Part of why rents are falling is because of fresh competition.
Developers poured out more than 18,500 new apartment units in Atlanta in 2024, according to RentCafe. Another 15,800 units remained under construction in the metro area as of the second quarter, with apartment vacancy rates close to 12%, according to Lee & Associates.
Rents on conventional apartments fell by more than 3% year-over-year in the first quarter to $2.17 per SF on average, according to Haddow & Co. data. Stripping out newly delivered units during that period, rents dropped 5.8%, Haddow Vice President Allen English told Bisnow.
While student housing rents also include utilities, they exceed traditional unit costs. The average student housing unit in Atlanta rented for $3.34 per SF as of Haddow's last student housing survey in midyear 2023.
Toll Brothers Campus Living Vice President Richard Keyser said student housing performed well in Metro Atlanta before the past year because of fundamentals in the larger apartment market. Toll completed its 752-bed Kinetic student housing tower near Georgia Tech last year.

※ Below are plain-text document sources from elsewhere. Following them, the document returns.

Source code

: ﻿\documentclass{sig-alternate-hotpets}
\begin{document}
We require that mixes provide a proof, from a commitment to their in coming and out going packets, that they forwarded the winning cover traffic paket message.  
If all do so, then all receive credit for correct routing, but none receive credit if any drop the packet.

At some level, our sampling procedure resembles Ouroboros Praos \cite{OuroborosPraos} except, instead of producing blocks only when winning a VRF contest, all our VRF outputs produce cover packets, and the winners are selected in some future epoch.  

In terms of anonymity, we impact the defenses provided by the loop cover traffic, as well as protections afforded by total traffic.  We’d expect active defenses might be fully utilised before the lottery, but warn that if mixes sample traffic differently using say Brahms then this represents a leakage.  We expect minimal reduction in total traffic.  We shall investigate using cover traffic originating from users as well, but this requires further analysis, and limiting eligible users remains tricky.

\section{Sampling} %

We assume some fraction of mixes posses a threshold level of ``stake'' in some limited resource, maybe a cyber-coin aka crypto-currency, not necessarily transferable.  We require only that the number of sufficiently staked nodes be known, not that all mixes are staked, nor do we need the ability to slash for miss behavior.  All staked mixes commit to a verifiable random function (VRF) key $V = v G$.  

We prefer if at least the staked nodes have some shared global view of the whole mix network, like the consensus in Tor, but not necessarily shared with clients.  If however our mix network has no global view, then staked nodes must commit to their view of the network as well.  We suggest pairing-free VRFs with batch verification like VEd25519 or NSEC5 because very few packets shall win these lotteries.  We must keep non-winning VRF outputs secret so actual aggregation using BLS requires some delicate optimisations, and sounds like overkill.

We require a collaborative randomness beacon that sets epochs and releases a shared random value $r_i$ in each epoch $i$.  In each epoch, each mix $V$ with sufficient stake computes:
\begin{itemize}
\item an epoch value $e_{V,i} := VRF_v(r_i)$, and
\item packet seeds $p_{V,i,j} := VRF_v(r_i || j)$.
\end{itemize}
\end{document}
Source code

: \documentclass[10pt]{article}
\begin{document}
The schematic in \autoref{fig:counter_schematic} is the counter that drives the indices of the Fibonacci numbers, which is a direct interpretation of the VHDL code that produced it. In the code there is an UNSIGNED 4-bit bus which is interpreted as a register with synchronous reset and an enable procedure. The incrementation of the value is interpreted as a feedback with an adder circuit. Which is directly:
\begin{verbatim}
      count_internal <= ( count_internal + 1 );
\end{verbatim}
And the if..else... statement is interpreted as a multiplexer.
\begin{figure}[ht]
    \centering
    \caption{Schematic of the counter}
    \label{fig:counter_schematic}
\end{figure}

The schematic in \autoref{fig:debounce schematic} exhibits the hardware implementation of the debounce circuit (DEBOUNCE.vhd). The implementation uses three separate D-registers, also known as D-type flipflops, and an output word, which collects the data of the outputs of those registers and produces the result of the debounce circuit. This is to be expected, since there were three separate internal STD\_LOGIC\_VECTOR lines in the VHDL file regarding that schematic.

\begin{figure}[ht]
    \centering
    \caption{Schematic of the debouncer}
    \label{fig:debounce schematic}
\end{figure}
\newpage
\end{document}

“One of the reasons why you saw great runway from student housing in the Atlanta area was because of the market-rate rents, you know, going so fast, so high,” Keyser said.
But with supply now outweighing demand in market-rate units, they have become more compelling than student housing units.
At the end of June, three-quarters of apartment landlords in Atlanta were offering concessions to renters of at least two months free, English said.
It's beginning to have an effect — 22,600 apartment units were absorbed in the second quarter, the most in two years, according to Lee & Associates.
“Student housing rent growth has been way above historical norms for multiple years,” Landmark Properties Managing Director Andrew Costas said. “So, moderation doesn’t mean negative. It means it’s still growing, but it just has slipped down somewhat.”
Pressure on student housing landlords is unlikely to abate anytime soon.
The U.S. immigration and visa crackdowns will likely put near-term pressure on student housing demand with international students who may not return to school, Yardi's Huebner said. The dynamic has impacted student housing operators in Atlanta.
“Because Georgia Tech has a lot of international students, that is making the margin a little bit weaker because we’re not sure all of them are going to return,” he said.
Michael Sanseviro, GSU’s vice president of student engagement, said the impact of the student loan reforms from President Donald Trump’s One Big Beautiful Bill Act also could make it more difficult for families to pay sky-high student housing rents since it caps the amount of money students can borrow for education.
“Parents are a major factor. They are getting to a point where not only are they saying this is too much, they may be in a position where they just don't have the options,” Sanseviro said. “And when you look at the fact that there are now greater or will be greater caps on their loan abilities and their other finance options, that is absolutely going to change the trajectory.”